¿Acaso la identidad sexual no es también una cuestión narrativa? En un momento de esta película ciertamente inusual, lacerante y divertida, uno de los personajes se pregunta por el ‘relato’, esa palabra-fetiche, y termina advirtiendo que lo importante no es cómo contamos las cosas, cómo nos apropiamos de ellas, sino las cosas en sí mismas. Y ese es precisamente el asunto que más parece interesar a Dag Johan Haugerud, el director de Sex, a su vez la primera parte de una trilogía que ya están completando Love y Dreams. Cuando un deshollinador noruego cuenta a su compañero un sueño en el que David Bowie se le acercaba, al parecer, con una cierta actitud seductora, el otro le responde con una historia que lo sobrepasa, su efímera relación homosexual con un cliente, por completo incomprensible para el primero desde el momento en que estamos hablando de un heterosexual felizmente casado y con hijos. Por supuesto, a Haugerud no le interesa el melodrama, sino la palabra, pues Sex se estructura como una sucesión de diálogos –entre los dos amigos, entre el ‘transgresor’ y su mujer, entre el otro y su hijo, etc.– filmados desde una cuidadosa distancia, que por otra parte no dicen nada, sino que simplemente son dichos. En la sociedad de la conversación interminable, solo queda la superficie de las palabras, de la misma manera en que los exteriores que separan una secuencia de otra muestran tejados, casas, coches, calles, autopistas de brillantes colores y apenas sustancia.

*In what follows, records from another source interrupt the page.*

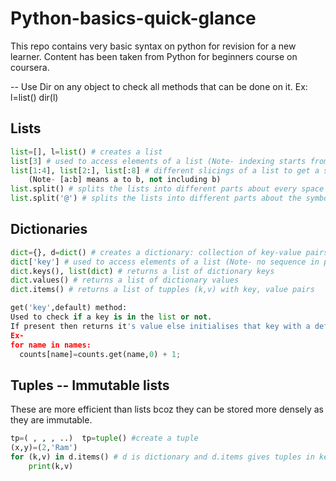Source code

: # Python-basics-quick-glance
This repo contains very basic syntax on python for revision for a new learner. Content has been taken from Python for beginners course on coursera.

--  Use Dir on any object to check all methods that can be done on it. Ex:
    l=list()
    dir(l)

## Lists
```python
list=[], l=list() # creates a list
list[3] # used to access elements of a list (Note- indexing starts from index 0)
list[1:4], list[2:], list[:8] # different slicings of a list to get a sublist 
    (Note- [a:b] means a to b, not including b)
list.split() # splits the lists into different parts about every space i.e. gives a list of words
list.split('@') # splits the lists into different parts about the symbol in single quotes
```

## Dictionaries
```python
dict={}, d=dict() # creates a dictionary: collection of key-value pairs 
dict['key'] # used to access elements of a list (Note- no sequence in preserved in the dict elements)
dict.keys(), list(dict) # returns a list of dictionary keys
dict.values() # returns a list of dictionary values
dict.items() # returns a list of tupples (k,v) with key, value pairs

get('key',default) method:
Used to check if a key is in the list or not. 
If present then returns it's value else initialises that key with a default value.
Ex-
for name in names:
  counts[name]=counts.get(name,0) + 1;
```
## Tuples -- Immutable lists
These are more efficient than lists bcoz they can be stored more densely as they are immutable.
```python 
tp=( , , , ..)  tp=tuple() #create a tuple
(x,y)=(2,'Ram')
for (k,v) in d.items() # d is dictionary and d.items gives tuples in key value pairs
    print(k,v)
    
```
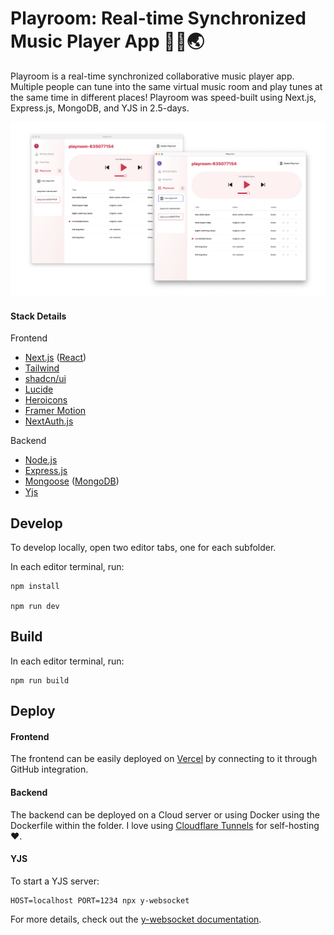 # Playroom: Real-time Synchronized Music Player App 🎵👯🌏

Playroom is a real-time synchronized collaborative music player app. Multiple people can tune into the same virtual music room and play tunes at the same time in different places! Playroom was speed-built using Next.js, Express.js, MongoDB, and YJS in 2.5-days.

![](https://github.com/mattelim/playroom-realtime-music/blob/main/screenshot_duo.png)

#### Stack Details

Frontend

- [Next.js](https://nextjs.org/) ([React](https://react.dev/))
- [Tailwind](https://tailwindcss.com/)
- [shadcn/ui](https://ui.shadcn.com/)
- [Lucide](https://lucide.dev/)
- [Heroicons](https://heroicons.com/)
- [Framer Motion](https://www.framer.com/motion/)
- [NextAuth.js](https://next-auth.js.org/)

Backend

- [Node.js](https://nodejs.org/en)
- [Express.js](https://expressjs.com/)
- [Mongoose](https://mongoosejs.com/) ([MongoDB](https://www.mongodb.com/))
- [Yjs](https://docs.yjs.dev/)

## Develop

To develop locally, open two editor tabs, one for each subfolder.

In each editor terminal, run:

```
npm install

npm run dev
```

## Build

In each editor terminal, run:

```
npm run build
```

## Deploy

#### Frontend

The frontend can be easily deployed on [Vercel](https://vercel.com/) by connecting to it through GitHub integration.

#### Backend

The backend can be deployed on a Cloud server or using Docker using the Dockerfile within the folder. I love using [Cloudflare Tunnels](https://www.cloudflare.com/en-gb/products/tunnel/) for self-hosting ❤️.

#### YJS

To start a YJS server:

```
HOST=localhost PORT=1234 npx y-websocket
```

For more details, check out the [y-websocket documentation](https://github.com/yjs/y-websocket).
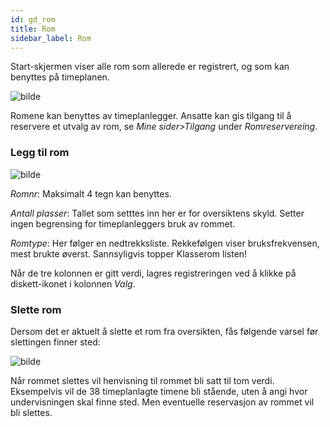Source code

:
 ```yaml
---
id: gd_rom
title: Rom
sidebar_label: Rom
---
```

Start-skjermen viser alle rom som allerede er registrert, og som kan benyttes på timeplanen.

![bilde](https://github.com/BarmanHanssen/iskole/assets/80097133/02551864-348b-44fb-aca0-80d36b1364a9)

Romene kan benyttes av timeplanlegger. Ansatte kan gis tilgang til å reservere et utvalg av rom, se _Mine sider>Tilgang_ under _Romreservereing_.
### Legg til rom

![bilde](https://github.com/BarmanHanssen/iskole/assets/80097133/ee4caa9b-f736-4f9e-a2f3-e90fc792f58b)

_Romnr_: Maksimalt 4 tegn kan benyttes.

_Antall plasser_: Tallet som setttes inn her er for oversiktens skyld. Setter ingen begrensing for timeplanleggers bruk av rommet.

_Romtype_: Her følger en nedtrekksliste. Rekkefølgen viser bruksfrekvensen, mest brukte øverst. Sannsyligvis topper Klasserom  listen!

Når de tre kolonnen er gitt verdi, lagres registreringen ved å klikke på diskett-ikonet i kolonnen _Valg_.

### Slette rom

Dersom det er aktuelt å slette et rom fra oversikten, fås følgende varsel før slettingen finner sted:

![bilde](https://github.com/BarmanHanssen/iskole/assets/80097133/f6a4d273-5353-4159-9cb5-a0455ca7aa69)

Når rommet slettes vil henvisning til rommet bli satt til tom verdi. Eksempelvis vil de 38 timeplanlagte timene bli stående, uten å angi hvor undervisningen skal finne sted. Men eventuelle reservasjon av rommet vil bli slettes.
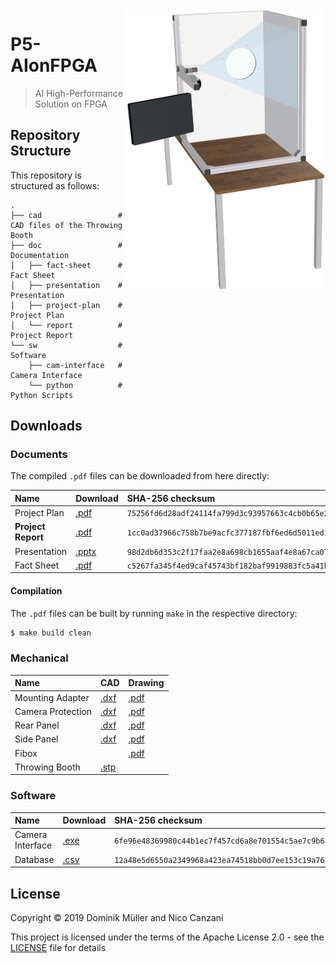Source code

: <img src="https://github.com/MuellerDominik/P5-AIonFPGA/blob/master/doc/report/graphics/top_assembly.png" align="right" alt="Throwing Booth Render" height="450">

# P5-AIonFPGA

> AI High-Performance Solution on FPGA

## Repository Structure

This repository is structured as follows:

```
.
├── cad                 # CAD files of the Throwing Booth
├── doc                 # Documentation
│   ├── fact-sheet      # Fact Sheet
│   ├── presentation    # Presentation
│   ├── project-plan    # Project Plan
│   └── report          # Project Report
└── sw                  # Software
    ├── cam-interface   # Camera Interface
    └── python          # Python Scripts
```

## Downloads

### Documents

The compiled `.pdf` files can be downloaded from here directly:

| Name               | Download               | SHA-256 checksum                                                   |
|:------------------ |:---------------------- |:------------------------------------------------------------------ |
| Project Plan       | [.pdf][Project Plan]   | `75256fd6d28adf24114fa799d3c93957663c4cb0b65e296efe11dfb00c0f3305` |
| **Project Report** | [.pdf][Project Report] | `1cc0ad37966c758b7be9acfc377187fbf6ed6d5011ed15d732652167e6351fd1` |
| Presentation       | [.pptx][Presentation]  | `98d2db6d353c2f17faa2e8a698cb1655aaf4e8a67ca07d807dd26fe1fddd615f` |
| Fact Sheet         | [.pdf][Fact Sheet]     | `c5267fa345f4ed9caf45743bf182baf9919883fc5a41b03d3843d0520dc32060` |

#### Compilation

The `.pdf` files can be built by running `make` in the respective directory:

```bash
$ make build clean
```

### Mechanical

| Name               | CAD                       | Drawing                           |
|:------------------ |:------------------------- |:--------------------------------- |
| Mounting Adapter   | [.dxf][Mounting Adapter]  | [.pdf][Mounting Adapter Drawing]  |
| Camera Protection  | [.dxf][Camera Protection] | [.pdf][Camera Protection Drawing] |
| Rear Panel         | [.dxf][Rear Panel]        | [.pdf][Rear Panel Drawing]        |
| Side Panel         | [.dxf][Side Panel]        | [.pdf][Side Panel Drawing]        |
| Fibox              |                           | [.pdf][Fibox Drawing]             |
| Throwing Booth     | [.stp][Throwing Booth]    |                                   |

### Software

| Name             | Download                 | SHA-256 checksum                                                   |
|:---------------- |:------------------------ |:------------------------------------------------------------------ |
| Camera Interface | [.exe][Camera Interface] | `6fe96e48369980c44b1ec7f457cd6a8e701554c5ae7c9b6a90c904dd19e3de93` |
| Database         | [.csv][Database]         | `12a48e5d6550a2349968a423ea74518bb0d7ee153c19a7675a96eec8ee55d664` |

## License

Copyright &copy; 2019 Dominik Müller and Nico Canzani

This project is licensed under the terms of the Apache License 2.0 - see the [LICENSE](LICENSE "LICENSE") file for details

[Project Plan]: https://github.com/MuellerDominik/P5-AIonFPGA/releases/download/v0.0.2/p5_aionfpga_project-plan_canzani_mueller.pdf
[Project Report]: https://github.com/MuellerDominik/P5-AIonFPGA/releases/download/v1.0.0/p5_aionfpga_report_canzani_mueller.pdf
[Presentation]: https://github.com/MuellerDominik/P5-AIonFPGA/releases/download/v1.0.1/p5_aionfpga_presentation_canzani_mueller.pptx
[Fact Sheet]: https://github.com/MuellerDominik/P5-AIonFPGA/releases/download/v1.0.1/p5_aionfpga_fact-sheet_canzani_mueller.pdf

[Mounting Adapter]: https://github.com/MuellerDominik/P5-AIonFPGA/releases/download/v0.0.3/MountingAdapter.dxf
[Camera Protection]: https://github.com/MuellerDominik/P5-AIonFPGA/releases/download/v0.0.3/CameraProtection.dxf
[Rear Panel]: https://github.com/MuellerDominik/P5-AIonFPGA/releases/download/v0.0.4/RearPanel.dxf
[Side Panel]: https://github.com/MuellerDominik/P5-AIonFPGA/releases/download/v0.0.4/SidePanel.dxf
[Throwing Booth]: https://github.com/MuellerDominik/P5-AIonFPGA/releases/download/v1.0.0/Throwing_Booth_Model.stp
[Mounting Adapter Drawing]: https://github.com/MuellerDominik/P5-AIonFPGA/releases/download/v1.0.0/Mounting_Adapter_Drawing.pdf
[Camera Protection Drawing]: https://github.com/MuellerDominik/P5-AIonFPGA/releases/download/v1.0.0/Camera_Protection_Drawing.pdf
[Rear Panel Drawing]: https://github.com/MuellerDominik/P5-AIonFPGA/releases/download/v1.0.0/Rear_Panel_Drawing.pdf
[Side Panel Drawing]: https://github.com/MuellerDominik/P5-AIonFPGA/releases/download/v1.0.0/Side_Panel_Drawing.pdf
[Fibox Drawing]: https://github.com/MuellerDominik/P5-AIonFPGA/releases/download/v1.0.0/Fibox_Drawing.pdf

[Camera Interface]: https://github.com/MuellerDominik/P5-AIonFPGA/releases/download/v1.0.0/cam-interface.exe
[Database]: https://github.com/MuellerDominik/P5-AIonFPGA/releases/download/v1.0.0/aionfpga_db.csv
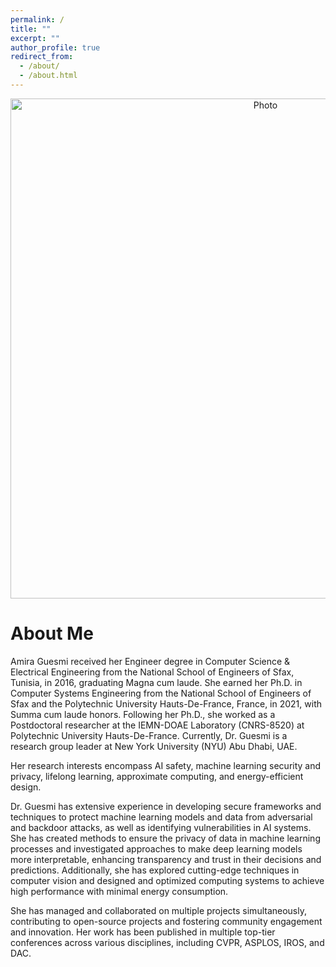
 ```yaml
---
permalink: /
title: ""
excerpt: ""
author_profile: true
redirect_from: 
  - /about/
  - /about.html
---
```


<p align="center">
  <img src="https://AmiraGuesmi-mls.github.io/files/amiraguesmi.JPG?raw=true" alt="Photo" style="width: 800px;"/> 
</p>

# About Me 

Amira Guesmi received her Engineer degree in Computer Science & Electrical Engineering from the National School of Engineers of Sfax, Tunisia, in 2016, graduating Magna cum laude. She earned her Ph.D. in Computer Systems Engineering from the National School of Engineers of Sfax and the Polytechnic University Hauts-De-France, France, in 2021, with Summa cum laude honors. Following her Ph.D., she worked as a Postdoctoral researcher at the IEMN-DOAE Laboratory (CNRS-8520) at Polytechnic University Hauts-De-France. Currently, Dr. Guesmi is a research group leader at New York University (NYU) Abu Dhabi, UAE.

Her research interests encompass AI safety, machine learning security and privacy, lifelong learning, approximate computing, and energy-efficient design.

Dr. Guesmi has extensive experience in developing secure frameworks and techniques to protect machine learning models and data from adversarial and backdoor attacks, as well as identifying vulnerabilities in AI systems. She has created methods to ensure the privacy of data in machine learning processes and investigated approaches to make deep learning models more interpretable, enhancing transparency and trust in their decisions and predictions. Additionally, she has explored cutting-edge techniques in computer vision and designed and optimized computing systems to achieve high performance with minimal energy consumption.

She has managed and collaborated on multiple projects simultaneously, contributing to open-source projects and fostering community engagement and innovation. Her work has been published in multiple top-tier conferences across various disciplines, including CVPR, ASPLOS, IROS, and DAC.
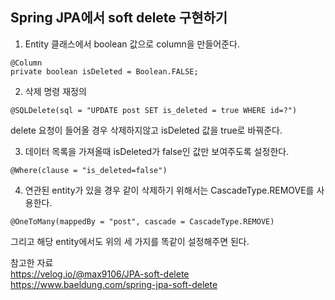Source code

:## Spring JPA에서 soft delete 구현하기

1. Entity 클래스에서 boolean 값으로 column을 만들어준다.

```
@Column
private boolean isDeleted = Boolean.FALSE;
```

2. 삭제 명령 재정의
```
@SQLDelete(sql = "UPDATE post SET is_deleted = true WHERE id=?")
```
delete 요청이 들어올 경우 삭제하지않고 isDeleted 값을 true로 바꿔준다.

3. 데이터 목록을 가져올때 isDeleted가 false인 값만 보여주도록 설정한다.
```
@Where(clause = "is_deleted=false")
```

4. 연관된 entity가 있을 경우 같이 삭제하기 위해서는 CascadeType.REMOVE를 사용한다.
```
@OneToMany(mappedBy = "post", cascade = CascadeType.REMOVE)
```
그리고 해당 entity에서도 위의 세 가지를 똑같이 설정해주면 된다.

참고한 자료<br>
https://velog.io/@max9106/JPA-soft-delete <br>
https://www.baeldung.com/spring-jpa-soft-delete
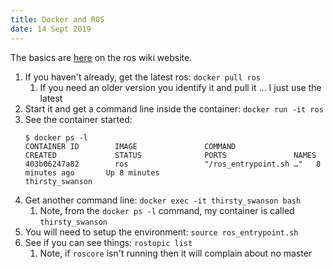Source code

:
 ```yaml
---
title: Docker and ROS
date: 14 Sept 2019
---
```


The basics are [here](http://wiki.ros.org/docker/Tutorials/Docker) on the
ros wiki website.

1. If you haven't already, get the latest ros: `docker pull ros`
    1. If you need an older version you identify it and pull it ... I just use the latest
1. Start it and get a command line inside the container: `docker run -it ros`
1. See the container started:
    ```
    $ docker ps -l
    CONTAINER ID        IMAGE               COMMAND                  CREATED             STATUS              PORTS               NAMES
    403b06247a82        ros                 "/ros_entrypoint.sh …"   8 minutes ago       Up 8 minutes                            thirsty_swanson
    ```
1. Get another command line: `docker exec -it thirsty_swanson bash`
    1. Note, from the `docker ps -l` command, my container is called `thirsty_swanson`
1. You will need to setup the environment: `source ros_entrypoint.sh`
1. See if you can see things: `rostopic list`
    1. Note, if `roscore` isn't running then it will complain about no master
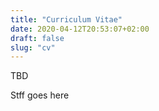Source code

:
 ```yaml
---
title: "Curriculum Vitae"
date: 2020-04-12T20:53:07+02:00
draft: false
slug: "cv"
---
```

TBD

Stff goes here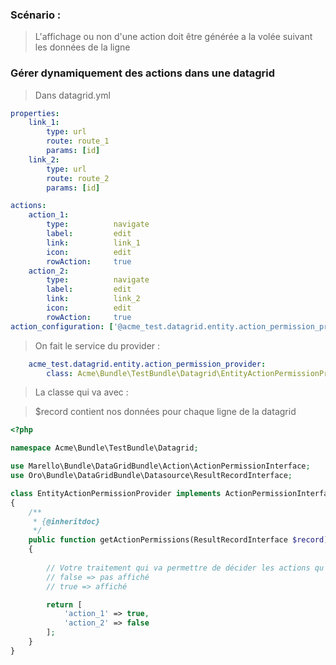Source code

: ### Scénario : 

> L'affichage ou non d'une action doit être générée a la volée suivant les données de la ligne

### Gérer dynamiquement des actions dans une datagrid

> Dans datagrid.yml 

```yml
properties:
    link_1:
        type: url
        route: route_1
        params: [id]
    link_2:
        type: url
        route: route_2
        params: [id]

actions:
    action_1:
        type:          navigate
        label:         edit
        link:          link_1
        icon:          edit
        rowAction:     true
    action_2:
        type:          navigate
        label:         edit
        link:          link_2
        icon:          edit
        rowAction:     true
action_configuration: ['@acme_test.datagrid.entity.action_permission_provider', 'getActionPermissions']
```

> On fait le service du provider :

```yml
    acme_test.datagrid.entity.action_permission_provider:
        class: Acme\Bundle\TestBundle\Datagrid\EntityActionPermissionProvider
```

> La classe qui va avec :

>  $record contient nos données pour chaque ligne de la datagrid

```php
<?php

namespace Acme\Bundle\TestBundle\Datagrid;

use Marello\Bundle\DataGridBundle\Action\ActionPermissionInterface;
use Oro\Bundle\DataGridBundle\Datasource\ResultRecordInterface;

class EntityActionPermissionProvider implements ActionPermissionInterface
{
    /**
     * {@inheritdoc}
     */
    public function getActionPermissions(ResultRecordInterface $record)
    {
       
        // Votre traitement qui va permettre de décider les actions qu'on affiche 
        // false => pas affiché 
        // true => affiché

        return [
            'action_1' => true,
            'action_2' => false
        ];
    }
}
```
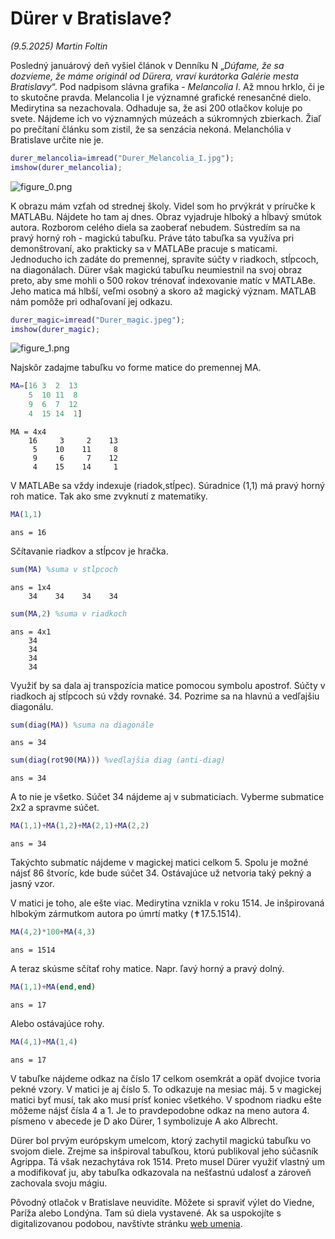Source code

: 
# Dürer v Bratislave?

*(9.5.2025) Martin Foltin*


Posledný januárový deň vyšiel článok v Denníku N „*Dúfame, že sa dozvieme, že máme originál od Dürera, vraví kurátorka Galérie mesta Bratislavy*“. Pod nadpisom slávna grafika \- *Melancolia I*. Až mnou hrklo, či je to skutočne pravda. Melancolia I je významné grafické renesančné dielo. Medirytina sa nezachovala. Odhaduje sa, že asi 200 otlačkov koluje po svete. Nájdeme ich vo významných múzeách a súkromných zbierkach. Žiaľ po prečítaní článku som zistil, že sa senzácia nekoná. Melanchólia v Bratislave určite nie je. 

```matlab
durer_melancolia=imread("Durer_Melancolia_I.jpg");
imshow(durer_melancolia);
```

![figure_0.png](MagicDurer_media/figure_0.png)

K obrazu mám vzťah od strednej školy. Videl som ho prvýkrát v príručke k MATLABu. Nájdete ho tam aj dnes. Obraz vyjadruje hlboký a hĺbavý smútok autora. Rozborom celého diela sa zaoberať nebudem. Sústredím sa na pravý horný roh \- magickú tabuľku. Práve táto tabuľka sa využíva pri demonštrovaní, ako prakticky sa v MATLABe pracuje s maticami. Jednoducho ich zadáte do premennej, spravíte súčty v riadkoch, stĺpcoch, na diagonálach. Dürer však magickú tabuľku neumiestnil na svoj obraz preto, aby sme mohli o 500 rokov trénovať indexovanie matíc v MATLABe. Jeho matica má hlbší, veľmi osobný a skoro až magický význam. MATLAB nám pomôže pri odhaľovaní jej odkazu. 

```matlab
durer_magic=imread("Durer_magic.jpeg");
imshow(durer_magic);
```

![figure_1.png](MagicDurer_media/figure_1.png)

Najskôr zadajme tabuľku vo forme matice do premennej MA. 

```matlab
MA=[16 3  2  13
    5  10 11  8
    9  6  7  12
    4  15 14  1]
```

```matlabTextOutput
MA = 4x4
    16     3     2    13
     5    10    11     8
     9     6     7    12
     4    15    14     1

```

V MATLABe sa vždy indexuje (riadok,stĺpec). Súradnice (1,1) má pravý horný roh matice. Tak ako sme zvyknutí z matematiky. 

```matlab
MA(1,1)
```

```matlabTextOutput
ans = 16
```

Sčítavanie riadkov a stĺpcov je hračka. 

```matlab
sum(MA) %suma v stĺpcoch
```

```matlabTextOutput
ans = 1x4
    34    34    34    34

```

```matlab
sum(MA,2) %suma v riadkoch
```

```matlabTextOutput
ans = 4x1
    34
    34
    34
    34

```

Využiť by sa dala aj transpozícia matice pomocou symbolu apostrof. Súčty v riadkoch aj stĺpcoch sú vždy rovnaké. 34. Pozrime sa na hlavnú a vedľajšiu diagonálu. 

```matlab
sum(diag(MA)) %suma na diagonále
```

```matlabTextOutput
ans = 34
```

```matlab
sum(diag(rot90(MA))) %vedlajšia diag (anti-diag)
```

```matlabTextOutput
ans = 34
```

A to nie je všetko. Súčet 34 nájdeme aj v submaticiach. Vyberme submatice 2x2 a spravme súčet. 

```matlab
MA(1,1)+MA(1,2)+MA(2,1)+MA(2,2)
```

```matlabTextOutput
ans = 34
```

Takýchto submatíc nájdeme v magickej matici celkom 5. Spolu je možné nájsť 86 štvoríc, kde bude súčet 34. Ostávajúce už netvoria taký pekný a jasný vzor. 


V matici je toho, ale ešte viac. Medirytina vznikla v roku 1514. Je inšpirovaná hlbokým zármutkom autora po úmrtí matky (✝️17.5.1514). 

```matlab
MA(4,2)*100+MA(4,3)
```

```matlabTextOutput
ans = 1514
```

A teraz skúsme sčítať rohy matice. Napr. ľavý horný a pravý dolný. 

```matlab
MA(1,1)+MA(end,end)
```

```matlabTextOutput
ans = 17
```

Alebo ostávajúce rohy.

```matlab
MA(4,1)+MA(1,4)
```

```matlabTextOutput
ans = 17
```

V tabuľke nájdeme odkaz na číslo 17 celkom osemkrát a opäť dvojice tvoria pekné vzory. V matici je aj číslo 5. To odkazuje na mesiac máj. 5 v magickej matici byť musí, tak ako musí prísť koniec všetkého. V spodnom riadku ešte môžeme nájsť čísla 4 a 1. Je to pravdepodobne odkaz na meno autora 4. písmeno v abecede je D ako Dürer, 1 symbolizuje A ako Albrecht. 


Dürer bol prvým európskym umelcom, ktorý zachytil magickú tabuľku vo svojom diele. Zrejme sa inšpiroval tabuľkou, ktorú publikoval jeho súčasník Agrippa. Tá však nezachytáva rok 1514. Preto musel Dürer využiť vlastný um a modifikovať ju, aby tabuľka odkazovala na nešťastnú udalosť a zároveň zachovala svoju mágiu.


 Pôvodný otlačok v Bratislave neuvidíte. Môžete si spraviť výlet do Viedne, Paríža alebo Londýna. Tam sú diela vystavené. Ak sa uspokojíte s digitalizovanou podobou, navštívte stránku [web umenia](https://www.webumenia.sk/en/dielo/SVK:SNG.G_69).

En esta tradición puramente nórdica, Sex podría verse como una serie de variaciones en torno a Persona (1966), aquel film en el que Ingmar Bergman hacía caer máscaras a partir de unos cuantos diálogos entre dos personajes. Pero allá donde aquella película se escoraba hacia lo existencial, hacia una dramaturgia metafísica, el film de Haugerud –signo de los tiempos– prefiere contemplar a sus personajes como turistas de sus propias vidas, seres que vagabundean alrededor de sí mismos –como la cámara que, cerca del final, recorre una casa vacía– sin entenderse demasiado bien. Estamos hablando de la masculinidad como rol de obligado cumplimiento, pero también frágil y volátil: cualquier acontecimiento fortuito, por casual y pequeño que sea, puede provocar que se venga abajo. Y eso también sucede con la propia película, una construcción que parece avanzar pero no avanza, simplemente muta –igual que lo heterosexual muta en homosexual, como una promesa de cambio– para regresar al principio, o para sustituir el diálogo por el canto, como en la culminación del film, en el fondo lo único que nos mueve. Los personajes, en este sentido, hablan solo para seguir una música desconocida, como autómatas que se movieran por la llamada de una canción. Y sin embargo no por ello resultan más idiotas o insustanciales: la comprensión y la piedad con que los observa Haugerud bastan para transformar su superficialidad en algo más, algo que nunca llegamos a ver pero que sabemos que está ahí, agazapado entre la retórica de las palabras.